Классическое суждение о сущности «живописи ученых мужей» высказал на рубеже XIII–XIV веков живописец Цянь Сюань, который сам предпочел карьере чиновника жизнь вольного ученого в уединении. Отвечая на вопрос друга о том, что такое «живопись ученых мужей», Цянь Сюань заявил, что такова живопись, которая «написана как бы древним уставным письмом». Собеседник Цянь Сюаня возразил: «Но ведь и танский Ван Вэй, и Ли Чэн, и Сюй Си, и Ли Боши сунской эпохи были возвышенными мужами, а в их картинах очень достоверно переданы и облик, и дух изображенных предметов». В начале царствования Минской династии Цао Чжао, приведя этот разговор в своей книге об антиквариате, замечает: «Нынешние ученые люди в своих оценках картин держатся глубоко ошибочных взглядов!»[395] По всей видимости, Цао Чжао хотел сказать, что живописную традицию «ученых-любителей» нельзя сводить к стилизации образов по правилам каллиграфического письма, тем самым поневоле пренебрегая данными физического зрения. Возможно, Цао Чжао имел в виду взгляды, подобные тем, которые позднее подробно изложил ученый Гао Лянь, утверждавший, что картины художников из когорты настоящих ученых «излучают живое движение одухотворенного духа и не требуют искать подобия вещей. Когда разглядываешь такие свитки, хочется сказать, что они “написаны”, а не сами “описывают”, и они свободны от излишнего усердия художников Академии…» Очевидно, что желание отождествить или, по крайней мере, максимально сблизить живопись и каллиграфию требовало ценить в первую очередь чисто графические свойства картины. Однако, по мнению самого Гао Ляня, живопись «ученых-любителей» годится только для того, чтобы «запечатлевать радостные моменты жизни», и не идет в сравнение с добротными работами древних мастеров[396].
В живописи легко изображать вещи, но трудно выразить волю. Представить истину всего сущего на свитке длиной в локоть – может ли такое не быть в высшей степени трудным делом? Некоторые говорят: «Травы и деревья лишены разумения, откуда в них взяться воле?» Эти люди не знают, что между небом и землею каждая вещь несет в себе жизненную волю. Утонченная истина творческих превращений вечно ускользает от нашего понимания, невозможно ни постичь, ни представить ее. Воля пребывает вне желтого, красного, черного или белого цветов. Когда тот, кто рассматривает свиток, сам ее не замечает, это и есть настоящее искусство!
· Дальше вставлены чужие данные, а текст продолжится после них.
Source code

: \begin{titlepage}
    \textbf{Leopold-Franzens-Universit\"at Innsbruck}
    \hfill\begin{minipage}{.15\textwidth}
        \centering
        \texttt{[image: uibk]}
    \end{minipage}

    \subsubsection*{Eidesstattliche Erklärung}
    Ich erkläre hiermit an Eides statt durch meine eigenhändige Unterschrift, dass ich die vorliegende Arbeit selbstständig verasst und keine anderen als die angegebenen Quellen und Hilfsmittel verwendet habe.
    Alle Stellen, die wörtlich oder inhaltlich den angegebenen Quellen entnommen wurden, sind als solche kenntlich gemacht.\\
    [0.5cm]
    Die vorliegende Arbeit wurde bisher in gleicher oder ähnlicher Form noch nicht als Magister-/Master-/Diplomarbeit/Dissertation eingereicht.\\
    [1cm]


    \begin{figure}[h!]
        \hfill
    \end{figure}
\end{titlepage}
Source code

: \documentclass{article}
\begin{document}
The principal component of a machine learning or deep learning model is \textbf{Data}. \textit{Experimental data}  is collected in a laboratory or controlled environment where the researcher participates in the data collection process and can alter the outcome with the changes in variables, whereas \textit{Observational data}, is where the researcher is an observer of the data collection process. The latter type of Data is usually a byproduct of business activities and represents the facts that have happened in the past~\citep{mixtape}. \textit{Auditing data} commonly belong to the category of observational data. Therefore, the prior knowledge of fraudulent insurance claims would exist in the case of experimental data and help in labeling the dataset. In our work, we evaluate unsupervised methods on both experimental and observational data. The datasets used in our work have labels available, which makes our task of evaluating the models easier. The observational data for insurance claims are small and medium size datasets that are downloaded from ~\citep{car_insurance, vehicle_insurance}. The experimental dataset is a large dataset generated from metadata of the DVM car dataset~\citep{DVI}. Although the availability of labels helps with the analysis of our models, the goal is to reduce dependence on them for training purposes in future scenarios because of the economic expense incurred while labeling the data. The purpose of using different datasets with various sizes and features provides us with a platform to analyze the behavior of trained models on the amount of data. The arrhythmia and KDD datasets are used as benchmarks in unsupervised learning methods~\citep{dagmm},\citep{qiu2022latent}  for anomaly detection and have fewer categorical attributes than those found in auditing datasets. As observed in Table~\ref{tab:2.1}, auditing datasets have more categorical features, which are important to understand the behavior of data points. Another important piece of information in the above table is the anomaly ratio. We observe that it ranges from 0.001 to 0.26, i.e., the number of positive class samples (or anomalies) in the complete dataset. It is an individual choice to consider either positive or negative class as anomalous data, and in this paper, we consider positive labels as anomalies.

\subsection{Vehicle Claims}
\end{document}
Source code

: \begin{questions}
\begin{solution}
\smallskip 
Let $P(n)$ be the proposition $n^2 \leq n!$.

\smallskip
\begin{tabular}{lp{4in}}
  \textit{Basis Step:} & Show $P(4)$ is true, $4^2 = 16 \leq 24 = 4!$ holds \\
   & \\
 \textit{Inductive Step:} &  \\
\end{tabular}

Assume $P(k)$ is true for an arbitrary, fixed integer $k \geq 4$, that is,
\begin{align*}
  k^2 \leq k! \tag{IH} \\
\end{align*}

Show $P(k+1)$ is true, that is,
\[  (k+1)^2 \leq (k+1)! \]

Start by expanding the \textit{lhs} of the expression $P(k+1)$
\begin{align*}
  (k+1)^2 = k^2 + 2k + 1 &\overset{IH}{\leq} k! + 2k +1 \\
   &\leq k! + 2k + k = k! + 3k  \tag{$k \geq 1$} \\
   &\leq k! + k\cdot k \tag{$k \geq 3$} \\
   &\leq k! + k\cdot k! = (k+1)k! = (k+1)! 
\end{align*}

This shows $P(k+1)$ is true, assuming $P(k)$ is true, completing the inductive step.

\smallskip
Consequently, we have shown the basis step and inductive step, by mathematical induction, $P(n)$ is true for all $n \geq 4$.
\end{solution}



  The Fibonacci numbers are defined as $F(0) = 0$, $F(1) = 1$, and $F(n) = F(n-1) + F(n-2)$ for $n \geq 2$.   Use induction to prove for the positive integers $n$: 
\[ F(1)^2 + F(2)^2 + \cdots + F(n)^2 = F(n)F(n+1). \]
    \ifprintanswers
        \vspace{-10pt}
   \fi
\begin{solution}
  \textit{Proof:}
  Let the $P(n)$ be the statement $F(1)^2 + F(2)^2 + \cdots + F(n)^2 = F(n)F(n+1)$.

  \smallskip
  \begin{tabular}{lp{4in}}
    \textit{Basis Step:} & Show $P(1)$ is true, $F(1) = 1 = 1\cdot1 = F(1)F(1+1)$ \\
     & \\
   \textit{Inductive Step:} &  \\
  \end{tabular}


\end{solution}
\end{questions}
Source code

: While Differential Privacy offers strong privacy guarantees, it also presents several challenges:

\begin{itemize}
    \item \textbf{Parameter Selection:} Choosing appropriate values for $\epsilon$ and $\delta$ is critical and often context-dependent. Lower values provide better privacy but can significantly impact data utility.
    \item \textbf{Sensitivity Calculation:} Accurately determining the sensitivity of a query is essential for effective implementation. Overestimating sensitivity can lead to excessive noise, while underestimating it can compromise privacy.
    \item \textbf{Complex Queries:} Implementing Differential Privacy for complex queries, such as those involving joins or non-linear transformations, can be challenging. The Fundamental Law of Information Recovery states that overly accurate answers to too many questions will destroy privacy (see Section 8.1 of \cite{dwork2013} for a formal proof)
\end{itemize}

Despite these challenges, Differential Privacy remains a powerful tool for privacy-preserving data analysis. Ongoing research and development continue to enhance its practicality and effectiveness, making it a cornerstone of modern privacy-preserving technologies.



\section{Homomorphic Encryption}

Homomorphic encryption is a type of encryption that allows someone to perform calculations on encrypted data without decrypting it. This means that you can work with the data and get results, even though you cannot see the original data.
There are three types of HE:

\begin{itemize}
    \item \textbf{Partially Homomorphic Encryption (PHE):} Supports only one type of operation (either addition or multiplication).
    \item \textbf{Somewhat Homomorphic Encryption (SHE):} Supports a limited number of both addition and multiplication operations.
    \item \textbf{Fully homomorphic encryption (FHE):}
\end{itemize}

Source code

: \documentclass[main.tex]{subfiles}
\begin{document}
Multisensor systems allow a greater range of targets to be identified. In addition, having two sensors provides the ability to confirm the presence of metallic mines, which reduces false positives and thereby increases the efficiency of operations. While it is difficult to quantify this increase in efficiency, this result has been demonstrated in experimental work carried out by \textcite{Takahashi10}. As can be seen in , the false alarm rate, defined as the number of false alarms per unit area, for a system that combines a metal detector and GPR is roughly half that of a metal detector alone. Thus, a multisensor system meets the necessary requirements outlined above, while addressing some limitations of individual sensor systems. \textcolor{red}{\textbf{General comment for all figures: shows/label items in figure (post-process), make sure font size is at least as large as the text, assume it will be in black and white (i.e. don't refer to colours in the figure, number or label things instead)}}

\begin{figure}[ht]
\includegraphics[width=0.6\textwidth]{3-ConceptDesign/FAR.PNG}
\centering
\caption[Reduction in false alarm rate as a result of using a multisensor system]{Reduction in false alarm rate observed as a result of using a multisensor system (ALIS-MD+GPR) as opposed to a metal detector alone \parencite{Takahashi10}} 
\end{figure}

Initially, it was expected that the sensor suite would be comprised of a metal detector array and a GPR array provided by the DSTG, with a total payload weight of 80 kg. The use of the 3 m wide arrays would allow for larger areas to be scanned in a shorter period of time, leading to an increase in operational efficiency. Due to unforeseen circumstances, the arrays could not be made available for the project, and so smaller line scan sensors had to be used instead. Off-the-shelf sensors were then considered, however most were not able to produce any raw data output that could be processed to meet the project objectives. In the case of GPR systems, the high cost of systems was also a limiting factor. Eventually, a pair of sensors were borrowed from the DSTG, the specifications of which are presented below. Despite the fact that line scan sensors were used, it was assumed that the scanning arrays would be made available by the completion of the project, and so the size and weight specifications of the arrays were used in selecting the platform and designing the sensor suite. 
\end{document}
Традиционная трактовка «живописи людей культуры» не покажется надуманной, если учесть, что в Китае прообразом живописи считались отнюдь не природные образы, но ритуальные сосуды древних царей, а иероглифическая письменность обладала очевидной связью с изображением. При этом именно каллиграфическая техника делала возможным акцент на стильных и внеизобразительных качествах живописи, а также связи живописного творчества с внутренним опытом. Вообще же сродство живописи с каллиграфией в минское время признавалось художниками всех направлений. Считалось, например, что картины в академическом стиле подобны нормативному почерку, а картины, в которых «выписывается воля», подобны скорописи[397]. Даже отдельные части бамбука следовало писать, подражая разным каллиграфическим стилям.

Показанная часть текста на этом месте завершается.